[Opening RAW DATA section]

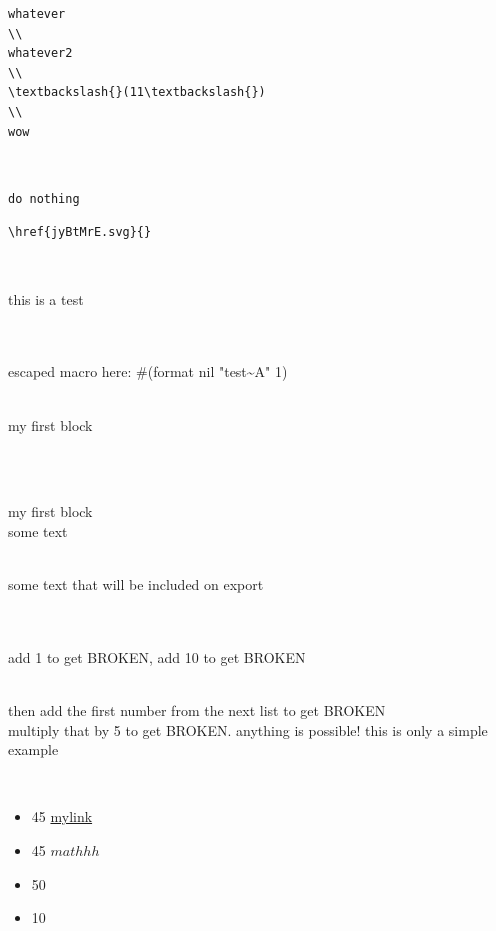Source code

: \documentclass[11pt]{article}
\begin{document}
\begin{lstlisting}whatever
\\
whatever2
\\
\textbackslash{}(11\textbackslash{})
\\
wow\end{lstlisting}
\\
\begin{lstlisting}do nothing
\end{lstlisting}

\begin{lstlisting}\href{jyBtMrE.svg}{}\end{lstlisting}
\\
\begin{dummy}
  this is a test
\end{dummy}
\\

\\
escaped macro here: \#(format nil "test\textasciitilde{}A" 1)
\\
\begin{definition}
\\
my first block
\\
\end{definition}
\\
\begin{theorem}
\\
  my first block
\\
  some text
\\
  \begin{subtheorem}
\\
    some text that will be included on export
\\
  \end{subtheorem}\end{theorem}
\\

\\
add 1 to get BROKEN, add 10 to get BROKEN
\\
\begin{theorem}
\\
then add the first number from the next list to get BROKEN
\\
multiply that by 5 to get BROKEN. anything is possible! this is only a simple example
\\
\end{theorem}
\\
\begin{itemize}
\item  45 \href{mylink}{mylink}
\item  45 \(mathhh\)
\item  50
\item  10
\end{itemize}
\end{document}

[Closing RAW DATA section]

### PROBLEM STATEMENT:
Omitting all pictures, reproduce the records above in their entirety.

### OUTPUT:
Source code

: \documentclass[11pt]{article}
\begin{document}
\begin{lstlisting}whatever
\\
whatever2
\\
\textbackslash{}(11\textbackslash{})
\\
wow\end{lstlisting}
\\
\begin{lstlisting}do nothing
\end{lstlisting}

\begin{lstlisting}\href{jyBtMrE.svg}{}\end{lstlisting}
\\
\begin{dummy}
  this is a test
\end{dummy}
\\

\\
escaped macro here: \#(format nil "test\textasciitilde{}A" 1)
\\
\begin{definition}
\\
my first block
\\
\end{definition}
\\
\begin{theorem}
\\
  my first block
\\
  some text
\\
  \begin{subtheorem}
\\
    some text that will be included on export
\\
  \end{subtheorem}\end{theorem}
\\

\\
add 1 to get BROKEN, add 10 to get BROKEN
\\
\begin{theorem}
\\
then add the first number from the next list to get BROKEN
\\
multiply that by 5 to get BROKEN. anything is possible! this is only a simple example
\\
\end{theorem}
\\
\begin{itemize}
\item  45 \href{mylink}{mylink}
\item  45 \(mathhh\)
\item  50
\item  10
\end{itemize}
\end{document}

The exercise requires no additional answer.